***** RECORDS FOR PROCESSING
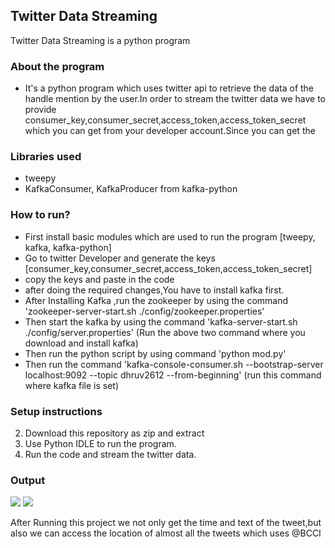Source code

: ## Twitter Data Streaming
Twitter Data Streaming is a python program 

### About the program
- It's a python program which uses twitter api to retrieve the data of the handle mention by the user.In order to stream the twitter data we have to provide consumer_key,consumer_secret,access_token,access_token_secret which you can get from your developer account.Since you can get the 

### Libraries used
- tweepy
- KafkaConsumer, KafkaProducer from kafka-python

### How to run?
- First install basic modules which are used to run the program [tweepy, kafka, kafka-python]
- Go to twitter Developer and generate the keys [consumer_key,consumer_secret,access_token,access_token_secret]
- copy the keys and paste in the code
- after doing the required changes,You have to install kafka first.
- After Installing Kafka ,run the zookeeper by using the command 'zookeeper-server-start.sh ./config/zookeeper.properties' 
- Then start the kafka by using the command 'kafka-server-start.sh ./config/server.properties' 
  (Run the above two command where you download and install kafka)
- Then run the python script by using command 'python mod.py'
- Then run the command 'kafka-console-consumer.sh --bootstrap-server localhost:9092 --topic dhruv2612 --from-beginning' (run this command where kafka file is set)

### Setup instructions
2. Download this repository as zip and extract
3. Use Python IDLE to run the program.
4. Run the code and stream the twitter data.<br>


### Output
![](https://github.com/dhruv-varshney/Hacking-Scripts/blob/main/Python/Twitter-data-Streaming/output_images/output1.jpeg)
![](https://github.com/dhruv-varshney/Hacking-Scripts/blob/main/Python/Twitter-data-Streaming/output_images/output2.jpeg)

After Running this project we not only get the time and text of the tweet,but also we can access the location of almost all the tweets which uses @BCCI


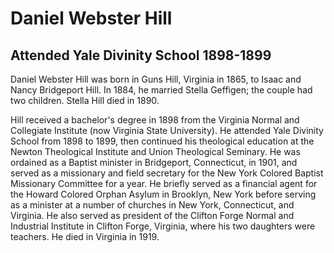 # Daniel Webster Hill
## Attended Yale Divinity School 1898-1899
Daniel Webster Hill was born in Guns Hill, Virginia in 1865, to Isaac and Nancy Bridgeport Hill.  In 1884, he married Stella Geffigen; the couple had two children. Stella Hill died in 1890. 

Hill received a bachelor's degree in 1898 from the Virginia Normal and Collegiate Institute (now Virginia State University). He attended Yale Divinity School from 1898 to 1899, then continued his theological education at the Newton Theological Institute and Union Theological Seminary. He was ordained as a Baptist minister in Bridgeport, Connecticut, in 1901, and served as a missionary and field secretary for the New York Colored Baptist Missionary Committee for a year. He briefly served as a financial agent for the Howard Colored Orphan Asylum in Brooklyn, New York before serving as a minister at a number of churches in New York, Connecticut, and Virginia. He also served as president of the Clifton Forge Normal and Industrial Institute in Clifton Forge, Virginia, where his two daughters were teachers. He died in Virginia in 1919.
**********
• [TASK GOAL]:
Transcribe the listing word for word, but keep its pictures out of the copy.

• [ANSWER TO THIS EXERCISE]:
Source code

: ## Twitter Data Streaming
Twitter Data Streaming is a python program 

### About the program
- It's a python program which uses twitter api to retrieve the data of the handle mention by the user.In order to stream the twitter data we have to provide consumer_key,consumer_secret,access_token,access_token_secret which you can get from your developer account.Since you can get the 

### Libraries used
- tweepy
- KafkaConsumer, KafkaProducer from kafka-python

### How to run?
- First install basic modules which are used to run the program [tweepy, kafka, kafka-python]
- Go to twitter Developer and generate the keys [consumer_key,consumer_secret,access_token,access_token_secret]
- copy the keys and paste in the code
- after doing the required changes,You have to install kafka first.
- After Installing Kafka ,run the zookeeper by using the command 'zookeeper-server-start.sh ./config/zookeeper.properties' 
- Then start the kafka by using the command 'kafka-server-start.sh ./config/server.properties' 
  (Run the above two command where you download and install kafka)
- Then run the python script by using command 'python mod.py'
- Then run the command 'kafka-console-consumer.sh --bootstrap-server localhost:9092 --topic dhruv2612 --from-beginning' (run this command where kafka file is set)

### Setup instructions
2. Download this repository as zip and extract
3. Use Python IDLE to run the program.
4. Run the code and stream the twitter data.<br>


### Output
![](https://github.com/dhruv-varshney/Hacking-Scripts/blob/main/Python/Twitter-data-Streaming/output_images/output1.jpeg)
![](https://github.com/dhruv-varshney/Hacking-Scripts/blob/main/Python/Twitter-data-Streaming/output_images/output2.jpeg)

After Running this project we not only get the time and text of the tweet,but also we can access the location of almost all the tweets which uses @BCCI


 # Daniel Webster Hill
## Attended Yale Divinity School 1898-1899
Daniel Webster Hill was born in Guns Hill, Virginia in 1865, to Isaac and Nancy Bridgeport Hill.  In 1884, he married Stella Geffigen; the couple had two children. Stella Hill died in 1890. 

Hill received a bachelor's degree in 1898 from the Virginia Normal and Collegiate Institute (now Virginia State University). He attended Yale Divinity School from 1898 to 1899, then continued his theological education at the Newton Theological Institute and Union Theological Seminary. He was ordained as a Baptist minister in Bridgeport, Connecticut, in 1901, and served as a missionary and field secretary for the New York Colored Baptist Missionary Committee for a year. He briefly served as a financial agent for the Howard Colored Orphan Asylum in Brooklyn, New York before serving as a minister at a number of churches in New York, Connecticut, and Virginia. He also served as president of the Clifton Forge Normal and Industrial Institute in Clifton Forge, Virginia, where his two daughters were teachers. He died in Virginia in 1919.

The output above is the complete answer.